Go through the data below and work out how many lines contain "Indicateurs"; the answer is the number alone.

DATA FOR THIS EXERCISE Block Start

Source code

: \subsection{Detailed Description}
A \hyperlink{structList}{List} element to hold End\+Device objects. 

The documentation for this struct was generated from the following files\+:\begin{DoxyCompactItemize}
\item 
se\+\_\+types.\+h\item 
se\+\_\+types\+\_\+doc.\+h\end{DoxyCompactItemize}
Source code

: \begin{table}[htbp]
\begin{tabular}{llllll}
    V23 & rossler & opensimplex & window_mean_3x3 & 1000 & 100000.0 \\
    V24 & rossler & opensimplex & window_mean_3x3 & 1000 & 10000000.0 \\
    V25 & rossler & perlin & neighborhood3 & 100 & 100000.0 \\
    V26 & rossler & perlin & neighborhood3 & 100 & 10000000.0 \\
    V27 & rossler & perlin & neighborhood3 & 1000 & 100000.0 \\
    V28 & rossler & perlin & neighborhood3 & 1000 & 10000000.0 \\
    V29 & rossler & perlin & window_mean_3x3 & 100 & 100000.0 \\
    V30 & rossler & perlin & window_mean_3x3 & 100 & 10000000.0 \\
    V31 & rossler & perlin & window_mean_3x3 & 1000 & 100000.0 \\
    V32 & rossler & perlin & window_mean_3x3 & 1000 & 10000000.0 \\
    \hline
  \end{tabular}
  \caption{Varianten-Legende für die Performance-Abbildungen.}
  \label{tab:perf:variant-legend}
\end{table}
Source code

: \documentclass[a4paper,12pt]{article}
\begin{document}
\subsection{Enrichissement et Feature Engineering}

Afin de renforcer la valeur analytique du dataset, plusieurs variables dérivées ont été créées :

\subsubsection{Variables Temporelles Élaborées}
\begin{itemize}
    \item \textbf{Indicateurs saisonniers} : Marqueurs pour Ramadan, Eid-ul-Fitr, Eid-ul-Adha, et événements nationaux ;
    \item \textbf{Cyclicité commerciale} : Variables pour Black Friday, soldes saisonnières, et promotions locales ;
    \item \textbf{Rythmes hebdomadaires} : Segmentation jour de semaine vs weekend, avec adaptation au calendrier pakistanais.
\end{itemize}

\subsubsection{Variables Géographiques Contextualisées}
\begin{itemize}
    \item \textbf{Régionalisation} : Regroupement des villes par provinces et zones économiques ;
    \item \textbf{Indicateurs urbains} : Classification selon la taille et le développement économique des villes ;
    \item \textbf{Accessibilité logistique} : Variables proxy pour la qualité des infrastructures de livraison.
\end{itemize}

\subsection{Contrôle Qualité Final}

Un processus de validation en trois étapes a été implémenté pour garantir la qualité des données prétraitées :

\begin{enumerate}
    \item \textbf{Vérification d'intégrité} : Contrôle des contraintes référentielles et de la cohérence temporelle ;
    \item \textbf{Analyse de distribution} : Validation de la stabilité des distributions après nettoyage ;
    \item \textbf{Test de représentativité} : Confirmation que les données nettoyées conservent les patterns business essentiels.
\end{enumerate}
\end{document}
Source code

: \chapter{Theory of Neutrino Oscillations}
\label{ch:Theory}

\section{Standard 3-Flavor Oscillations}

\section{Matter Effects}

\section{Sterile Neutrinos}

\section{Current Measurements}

DATA FOR THIS EXERCISE Block End

**ANSWER TO THIS PROBLEM**
2